BEGIN Input

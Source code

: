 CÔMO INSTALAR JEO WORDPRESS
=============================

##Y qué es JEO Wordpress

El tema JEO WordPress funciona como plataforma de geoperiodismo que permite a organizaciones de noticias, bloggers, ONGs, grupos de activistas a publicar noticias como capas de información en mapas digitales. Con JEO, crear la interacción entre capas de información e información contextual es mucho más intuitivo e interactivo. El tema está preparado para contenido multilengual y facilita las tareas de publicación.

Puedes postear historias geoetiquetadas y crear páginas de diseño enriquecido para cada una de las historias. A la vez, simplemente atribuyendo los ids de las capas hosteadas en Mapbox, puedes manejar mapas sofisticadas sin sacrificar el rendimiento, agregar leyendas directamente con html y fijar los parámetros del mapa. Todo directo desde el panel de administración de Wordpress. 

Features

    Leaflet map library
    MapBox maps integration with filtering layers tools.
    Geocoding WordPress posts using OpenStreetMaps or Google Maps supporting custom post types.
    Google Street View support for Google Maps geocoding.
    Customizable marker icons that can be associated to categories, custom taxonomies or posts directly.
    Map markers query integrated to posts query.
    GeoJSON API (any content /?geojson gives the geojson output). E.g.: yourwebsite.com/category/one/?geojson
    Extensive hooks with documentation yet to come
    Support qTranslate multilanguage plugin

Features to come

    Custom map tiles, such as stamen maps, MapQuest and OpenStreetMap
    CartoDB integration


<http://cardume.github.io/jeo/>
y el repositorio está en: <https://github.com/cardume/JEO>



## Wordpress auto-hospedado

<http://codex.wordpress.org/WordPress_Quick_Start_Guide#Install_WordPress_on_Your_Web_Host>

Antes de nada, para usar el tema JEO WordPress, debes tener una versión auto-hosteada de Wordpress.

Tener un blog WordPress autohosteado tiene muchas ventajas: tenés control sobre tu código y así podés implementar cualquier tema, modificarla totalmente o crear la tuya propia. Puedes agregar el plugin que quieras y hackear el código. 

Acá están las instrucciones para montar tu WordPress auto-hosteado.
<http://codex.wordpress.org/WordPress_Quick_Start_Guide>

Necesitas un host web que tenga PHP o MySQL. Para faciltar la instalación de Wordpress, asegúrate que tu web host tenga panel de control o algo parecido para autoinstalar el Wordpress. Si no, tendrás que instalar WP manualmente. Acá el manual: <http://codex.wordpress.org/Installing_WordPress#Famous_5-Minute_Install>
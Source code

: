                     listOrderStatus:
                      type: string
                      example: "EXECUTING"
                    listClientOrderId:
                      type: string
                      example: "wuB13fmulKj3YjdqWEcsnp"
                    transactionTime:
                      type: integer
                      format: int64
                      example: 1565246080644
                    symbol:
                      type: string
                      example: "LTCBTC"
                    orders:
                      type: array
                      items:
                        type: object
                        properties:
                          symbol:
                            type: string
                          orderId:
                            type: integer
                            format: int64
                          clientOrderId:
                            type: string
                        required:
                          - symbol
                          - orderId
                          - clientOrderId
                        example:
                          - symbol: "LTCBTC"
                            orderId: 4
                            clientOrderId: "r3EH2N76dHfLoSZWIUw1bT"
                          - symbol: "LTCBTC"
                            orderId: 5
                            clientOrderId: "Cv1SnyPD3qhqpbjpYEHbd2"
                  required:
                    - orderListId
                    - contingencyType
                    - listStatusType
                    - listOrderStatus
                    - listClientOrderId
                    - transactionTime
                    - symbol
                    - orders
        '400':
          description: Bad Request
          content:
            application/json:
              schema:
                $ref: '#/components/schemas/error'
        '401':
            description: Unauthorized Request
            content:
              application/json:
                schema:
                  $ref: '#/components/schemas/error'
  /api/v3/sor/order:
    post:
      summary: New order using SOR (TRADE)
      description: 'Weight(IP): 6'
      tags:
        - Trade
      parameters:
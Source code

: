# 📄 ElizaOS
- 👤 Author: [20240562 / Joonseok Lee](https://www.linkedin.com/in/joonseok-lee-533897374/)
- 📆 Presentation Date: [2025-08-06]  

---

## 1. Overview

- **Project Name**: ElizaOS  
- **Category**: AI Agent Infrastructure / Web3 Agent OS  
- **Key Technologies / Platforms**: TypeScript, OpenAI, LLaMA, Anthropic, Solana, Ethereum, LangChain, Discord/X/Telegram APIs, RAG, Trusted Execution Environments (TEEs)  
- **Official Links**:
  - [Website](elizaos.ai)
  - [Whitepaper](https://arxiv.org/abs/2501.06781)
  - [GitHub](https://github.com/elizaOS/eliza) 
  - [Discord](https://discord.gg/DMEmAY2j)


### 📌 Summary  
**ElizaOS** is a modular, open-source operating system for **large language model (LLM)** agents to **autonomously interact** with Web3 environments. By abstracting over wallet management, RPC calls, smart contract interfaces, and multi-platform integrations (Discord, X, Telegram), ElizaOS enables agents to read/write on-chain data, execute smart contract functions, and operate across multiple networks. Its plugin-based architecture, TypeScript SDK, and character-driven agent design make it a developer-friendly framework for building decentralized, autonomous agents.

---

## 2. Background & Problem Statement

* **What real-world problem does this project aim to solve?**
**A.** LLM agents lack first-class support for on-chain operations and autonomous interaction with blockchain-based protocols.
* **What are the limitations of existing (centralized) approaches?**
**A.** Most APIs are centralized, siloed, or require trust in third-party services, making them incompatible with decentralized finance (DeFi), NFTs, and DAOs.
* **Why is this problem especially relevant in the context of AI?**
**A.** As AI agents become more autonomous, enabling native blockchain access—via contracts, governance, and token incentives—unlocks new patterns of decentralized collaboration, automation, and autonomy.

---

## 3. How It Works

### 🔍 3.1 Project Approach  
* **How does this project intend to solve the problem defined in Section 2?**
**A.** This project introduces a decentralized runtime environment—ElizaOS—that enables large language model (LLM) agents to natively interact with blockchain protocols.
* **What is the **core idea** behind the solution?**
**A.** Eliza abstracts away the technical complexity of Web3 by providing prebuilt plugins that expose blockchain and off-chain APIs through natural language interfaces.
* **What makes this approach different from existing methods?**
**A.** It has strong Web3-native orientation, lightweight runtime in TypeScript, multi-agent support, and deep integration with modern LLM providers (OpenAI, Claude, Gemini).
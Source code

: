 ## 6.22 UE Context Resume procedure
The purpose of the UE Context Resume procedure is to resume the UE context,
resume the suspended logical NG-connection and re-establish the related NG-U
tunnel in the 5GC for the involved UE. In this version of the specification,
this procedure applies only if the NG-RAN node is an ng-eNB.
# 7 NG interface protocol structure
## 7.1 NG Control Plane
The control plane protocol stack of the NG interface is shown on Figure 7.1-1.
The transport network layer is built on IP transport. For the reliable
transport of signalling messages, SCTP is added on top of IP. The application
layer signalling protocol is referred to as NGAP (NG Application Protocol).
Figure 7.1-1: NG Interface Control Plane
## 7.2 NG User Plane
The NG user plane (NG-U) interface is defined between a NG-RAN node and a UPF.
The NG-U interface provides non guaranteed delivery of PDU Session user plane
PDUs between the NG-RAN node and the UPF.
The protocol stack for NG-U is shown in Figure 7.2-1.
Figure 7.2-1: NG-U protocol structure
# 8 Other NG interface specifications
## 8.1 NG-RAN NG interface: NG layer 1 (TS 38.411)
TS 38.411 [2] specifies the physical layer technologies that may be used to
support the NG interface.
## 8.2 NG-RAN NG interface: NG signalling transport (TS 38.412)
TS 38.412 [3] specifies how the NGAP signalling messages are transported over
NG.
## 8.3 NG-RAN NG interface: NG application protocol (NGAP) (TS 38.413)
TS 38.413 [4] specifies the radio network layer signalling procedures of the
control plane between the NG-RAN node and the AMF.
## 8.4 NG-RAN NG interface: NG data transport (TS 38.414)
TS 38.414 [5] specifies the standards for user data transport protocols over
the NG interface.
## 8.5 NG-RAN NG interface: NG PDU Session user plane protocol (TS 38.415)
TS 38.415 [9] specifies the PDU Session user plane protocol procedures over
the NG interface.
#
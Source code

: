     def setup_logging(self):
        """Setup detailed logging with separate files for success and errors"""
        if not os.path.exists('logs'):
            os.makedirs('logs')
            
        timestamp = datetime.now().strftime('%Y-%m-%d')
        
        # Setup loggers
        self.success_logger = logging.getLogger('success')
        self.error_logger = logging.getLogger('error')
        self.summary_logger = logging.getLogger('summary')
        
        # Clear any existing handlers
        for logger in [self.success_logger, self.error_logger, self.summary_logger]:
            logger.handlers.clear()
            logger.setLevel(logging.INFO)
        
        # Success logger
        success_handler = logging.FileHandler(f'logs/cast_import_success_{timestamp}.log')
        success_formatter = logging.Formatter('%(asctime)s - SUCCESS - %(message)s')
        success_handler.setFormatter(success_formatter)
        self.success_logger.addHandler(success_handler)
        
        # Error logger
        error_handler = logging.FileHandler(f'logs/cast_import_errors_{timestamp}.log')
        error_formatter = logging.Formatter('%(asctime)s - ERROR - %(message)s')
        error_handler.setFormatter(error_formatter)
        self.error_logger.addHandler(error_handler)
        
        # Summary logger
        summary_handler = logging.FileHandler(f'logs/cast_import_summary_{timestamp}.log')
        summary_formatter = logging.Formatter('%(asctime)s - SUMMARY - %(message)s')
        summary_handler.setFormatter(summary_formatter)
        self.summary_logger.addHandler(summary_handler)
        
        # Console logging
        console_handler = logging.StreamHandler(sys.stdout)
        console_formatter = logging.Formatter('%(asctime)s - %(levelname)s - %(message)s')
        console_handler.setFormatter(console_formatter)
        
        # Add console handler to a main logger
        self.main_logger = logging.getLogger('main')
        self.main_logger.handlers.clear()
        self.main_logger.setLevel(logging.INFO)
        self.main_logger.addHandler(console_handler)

END Input

Exercise »
Taking the entries above, write out exactly the lines starting with the line containing "self.summary_logger.addHandler(summary_handler)" and going on through the line containing "console_formatter = logging.Formatter('%(asctime)s", both included, and nothing else.

Task response »
        self.summary_logger.addHandler(summary_handler)
        
        # Console logging
        console_handler = logging.StreamHandler(sys.stdout)
        console_formatter = logging.Formatter('%(asctime)s - %(levelname)s - %(message)s')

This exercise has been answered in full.